Adobe believes the future will be one that amplifies human creativity — not replaces it.
The background: With AI's power to create realistic content in seconds, new questions are emerging around AI training data availability, attribution, credit and control. That's especially true when it comes to style imitation — a gray area in copyright law.
The challenge: Without the right guardrails, generative AI models trained on public images can replicate an artist's unique style, even without copying a specific work. Because copyright doesn't protect style, this opens the door for AI-generated content to closely imitate creators and compete with them in the marketplace.
The impact: The continued economic output of the creative industry hangs in the balance. The future success of AI to be able to continue innovating and learning also depends on creators being protected from bad actors using AI to misappropriate their style.
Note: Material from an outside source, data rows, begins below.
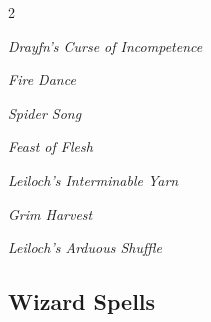 \documentclass[10pt,a4paper,twoside,bg=print,twocolumn,openany,nodeprecatedcode]{dndbook}
\begin{document}
\begin{description}
\begin{multicols}{2}
\begin{description}
\item \textit{Drayfn's Curse of Incompetence}
\item \textit{Fire Dance}
\item \textit{Spider Song}
\end{description}

{\par \vspace { 9pt plus 3pt minus 3pt } \noindent  {} \nopagebreak }

\begin{description}
\item \textit{Feast of Flesh}
\item \textit{Leiloch's Interminable Yarn}
\end{description}

{\par \vspace { 9pt plus 3pt minus 3pt } \noindent  {} \nopagebreak }

\begin{description}
\item \textit{Grim Harvest}
\end{description}

{\par \vspace { 9pt plus 3pt minus 3pt } \noindent  {} \nopagebreak }

\begin{description}
\item \textit{Leiloch's Arduous Shuffle}
\end{description}

\end{multicols}

\end{description}

\subsection{Wizard Spells}
\end{document}
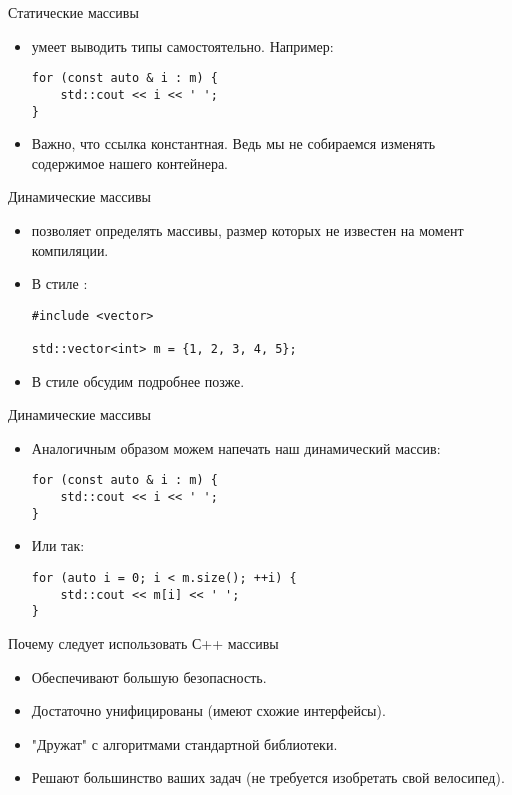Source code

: \documentclass{beamer}
\begin{document}
\begin{frame}[fragile]{Статические массивы}
    \begin{itemize}
        \item \langcpp умеет выводить типы самостоятельно. Например:
            \begin{lstlisting}
for (const auto & i : m) {
    std::cout << i << ' '; 
}
            \end{lstlisting}
        \item Важно, что ссылка константная. 
            Ведь мы не собираемся изменять содержимое нашего контейнера. 
    \end{itemize}
\end{frame}

\begin{frame}[fragile]{Динамические массивы}
    \begin{itemize}
        \item \langcpp позволяет определять массивы, 
            размер которых не известен на момент компиляции.
        \item В стиле \langcpp:
            \begin{lstlisting}
#include <vector>

std::vector<int> m = {1, 2, 3, 4, 5}; 
            \end{lstlisting}
        \item В стиле \langc обсудим подробнее позже.
    \end{itemize}
\end{frame}

\begin{frame}[fragile]{Динамические массивы}
    \begin{itemize}
    \item Аналогичным образом можем напечать наш динамический массив:
        \begin{lstlisting}
for (const auto & i : m) {
    std::cout << i << ' '; 
}
        \end{lstlisting}
    \item Или так:
        \begin{lstlisting}
for (auto i = 0; i < m.size(); ++i) {
    std::cout << m[i] << ' '; 
}
        \end{lstlisting}
    \end{itemize}
\end{frame}

\begin{frame}[fragile]{Почему следует использовать С++ массивы}
    \begin{itemize}
        \item Обеспечивают большую безопасность.
        \item Достаточно унифицированы (имеют схожие интерфейсы).
        \item "Дружат" с алгоритмами стандартной библиотеки.
        \item Решают большинство ваших задач (не требуется изобретать свой велосипед).
    \end{itemize}
\end{frame}
\end{document}
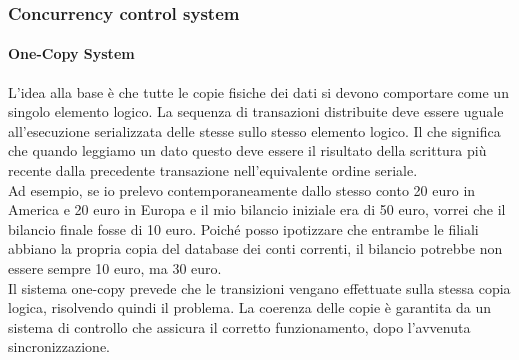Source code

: \documentclass{article}
\begin{document}
		\subsubsection{Concurrency control system}
		\paragraph{One-Copy System} L'idea alla base è che tutte le copie fisiche dei dati si devono comportare come un singolo elemento logico. La sequenza di transazioni distribuite deve essere uguale all'esecuzione serializzata delle stesse sullo stesso elemento logico. Il che significa che quando leggiamo un dato questo deve essere il risultato della scrittura più recente dalla precedente transazione nell'equivalente ordine seriale.\\
		
		Ad esempio, se io prelevo contemporaneamente dallo stesso conto 20 euro in America e 20 euro in Europa e il mio bilancio iniziale era di 50 euro, vorrei che il bilancio finale fosse di 10 euro. Poiché posso ipotizzare che entrambe le filiali abbiano la propria copia del database dei conti correnti, il bilancio potrebbe non essere sempre 10 euro, ma 30 euro.\\		
		
		Il sistema one-copy prevede che le transizioni vengano effettuate sulla stessa copia logica, risolvendo quindi il problema. 
		La coerenza delle copie è garantita da un sistema di controllo che assicura il corretto funzionamento, dopo l'avvenuta sincronizzazione.	
		
\end{document}
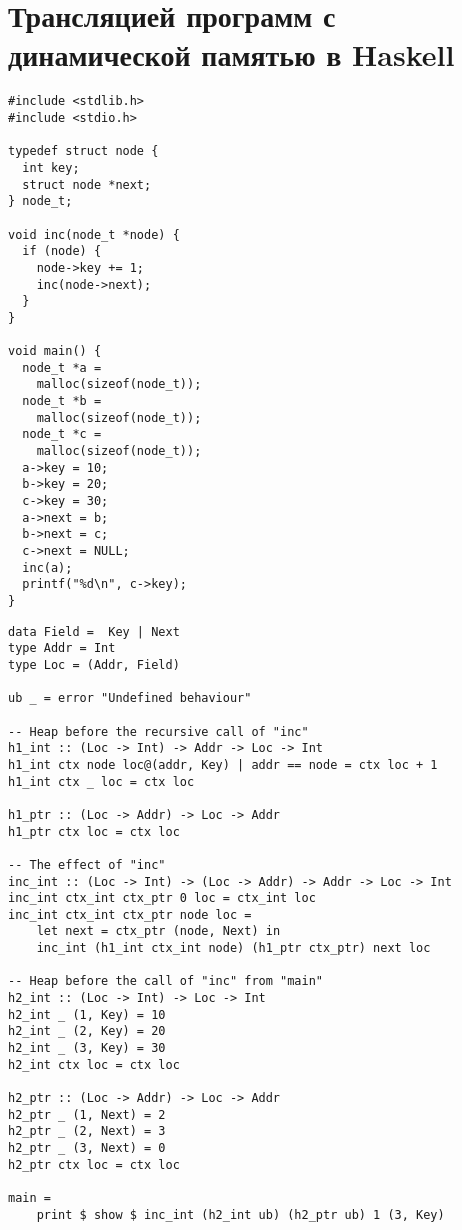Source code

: \newpage
\section{Трансляцией программ с динамической памятью в Haskell\protect\footnotemark}\label{apdx:haskell}

\begin{minipage}[t]{.32\textwidth}
\begin{verbatim}
#include <stdlib.h>
#include <stdio.h>

typedef struct node {
  int key;
  struct node *next;
} node_t;

void inc(node_t *node) {
  if (node) {
    node->key += 1;
    inc(node->next);
  }
}

void main() {
  node_t *a =
    malloc(sizeof(node_t));
  node_t *b =
    malloc(sizeof(node_t));
  node_t *c =
    malloc(sizeof(node_t));
  a->key = 10;
  b->key = 20;
  c->key = 30;
  a->next = b;
  b->next = c;
  c->next = NULL;
  inc(a);
  printf("%d\n", c->key);
}
\end{verbatim}
\end{minipage}
\begin{minipage}[t]{.6\textwidth}
\begin{verbatim}
data Field =  Key | Next
type Addr = Int
type Loc = (Addr, Field)

ub _ = error "Undefined behaviour"

-- Heap before the recursive call of "inc"
h1_int :: (Loc -> Int) -> Addr -> Loc -> Int
h1_int ctx node loc@(addr, Key) | addr == node = ctx loc + 1
h1_int ctx _ loc = ctx loc

h1_ptr :: (Loc -> Addr) -> Loc -> Addr
h1_ptr ctx loc = ctx loc

-- The effect of "inc"
inc_int :: (Loc -> Int) -> (Loc -> Addr) -> Addr -> Loc -> Int
inc_int ctx_int ctx_ptr 0 loc = ctx_int loc
inc_int ctx_int ctx_ptr node loc =
    let next = ctx_ptr (node, Next) in
    inc_int (h1_int ctx_int node) (h1_ptr ctx_ptr) next loc

-- Heap before the call of "inc" from "main"
h2_int :: (Loc -> Int) -> Loc -> Int
h2_int _ (1, Key) = 10
h2_int _ (2, Key) = 20
h2_int _ (3, Key) = 30
h2_int ctx loc = ctx loc

h2_ptr :: (Loc -> Addr) -> Loc -> Addr
h2_ptr _ (1, Next) = 2
h2_ptr _ (2, Next) = 3
h2_ptr _ (3, Next) = 0
h2_ptr ctx loc = ctx loc

main =
    print $ show $ inc_int (h2_int ub) (h2_ptr ub) 1 (3, Key)
\end{verbatim}
\end{minipage}\\[3em]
The goal: Ensure that creators can continue to produce works in their distinctive styles without the fear of confusion in the marketplace — and thrive in the process.
"Creativity is a fundamentally human trait that AI can never replace," says Jace Johnson, Adobe's vice president of government affairs and public policy. "But creators today have very limited ways to keep control or credit attached to any of their work." Adobe believes that this can change — with the help of industry and policymakers.
Why it's important: Copyright law wasn't built to anticipate the era of synthetic content. Legal clarity remains elusive, especially around training data.
"Fair use is going to be decided in the courts... and it's likely that AI systems are going to be allowed to train on some copyrighted works," Johnson says.
Without clearer rights or attribution, creators risk losing visibility — and control.
The strategy: Focus on the area where change is possible no matter how questions around training and fair use get resolved: AI outputs.
Johnson says policymakers can move fast to protect creators from the economic harm of similar AI-generated outputs. That's why Adobe supports legislation like the Preventing Abuse of Digital Replicas Act, which would protect artists' likeness and voice from being misused commercially.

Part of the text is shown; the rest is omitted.